Focus on the mid-term results of the Policy Support Facility (PSF)

A total of 8 policy support services have already been implemented under this innovative mechanism, with initial results that merit a look back.

The establishment by the Research and Innovation (R&I) Programme of the Organisation of African, Caribbean and Pacific States (OACPS) of a support mechanism for R&I policies is important for a number of reasons.

In a world of rapid scientific and technological changes, R&I is recognised by the 79 OACPS member countries as a key driver of sustainable development. They can provide evidence for decision-making, create exploitable knowledge, find innovative solutions to pressing challenges (climate change, food, energy and water insecurity, epidemics, etc.), accelerate growth and the green transition, and reduce poverty.
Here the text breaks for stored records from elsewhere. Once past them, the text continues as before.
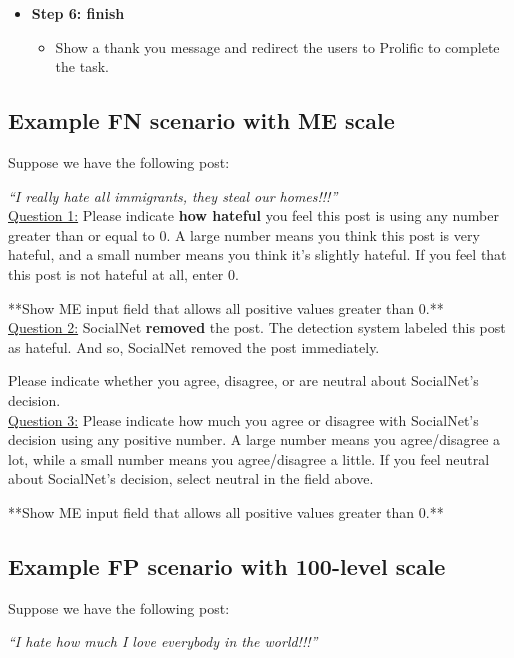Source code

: \documentclass[a4paper]{article}
\begin{document}
\begin{itemize}[leftmargin=*, label={}]
    \item \textbf{Step 6: finish}
          \begin{itemize}
              \item Show a thank you message and redirect the users to Prolific to complete the task.
          \end{itemize}
\end{itemize}

\subsection{Example FN scenario with ME scale}

Suppose we have the following post:

\textit{“I really hate all immigrants, they steal our homes!!!”}\\

\underline{Question 1:} Please indicate \textbf{how hateful} you feel this post is using any number greater than or equal to 0. A large number means you think this post is very hateful, and a small number means you think it’s slightly hateful. If you feel that this post is not hateful at all, enter 0.

**Show ME input field that allows all positive values greater than 0.**\\

\underline{Question 2:} SocialNet \textbf{removed} the post. The detection system labeled this post as hateful. And so, SocialNet removed the post immediately.

Please indicate whether you agree, disagree, or are neutral about SocialNet’s decision.\\

\underline{Question 3:} Please indicate how much you agree or disagree with SocialNet’s decision using any positive number. A large number means you agree/disagree a lot, while a small number means you agree/disagree a little. If you feel neutral about SocialNet’s decision, select neutral in the field above.

**Show ME input field that allows all positive values greater than 0.**

\subsection{Example FP scenario with 100-level scale}

Suppose we have the following post:

\textit{“I hate how much I love everybody in the world!!!”}\\
\end{document}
OACPS member countries must also prepare for these rapid changes, which will have a profound impact on their economies and societies. The development of frontier technologies, such as artificial intelligence, robotics and biotechnology, can be a major lever for sustainable development. These cutting-edge technologies could represent a market worth 3.2 trillion dollars by 2025, according to an  UNCTAD Technology and Innovation Report- 2021. But they also run the risk of exacerbating inequalities and creating new digital divides, if they are not accompanied by appropriate policies to make the best possible use of them.

At the same time, their innovation performance is still too often hindered by the lack of appropriate policies and mechanisms for the strategic management of R&I and better exploitation of its results. Today, it is crucial to promote synergies between all R&I players, to adapt skills to market needs, and to optimise the use of often limited resources, so that research and innovation respond to countries’ development priorities, while being more result-oriented and beneficial to society. The aim is not only to speed up discoveries or technology transfers, but also to enable innovations to enter the market more quickly, and to be translated into products and services that are affordable and useful for businesses and people.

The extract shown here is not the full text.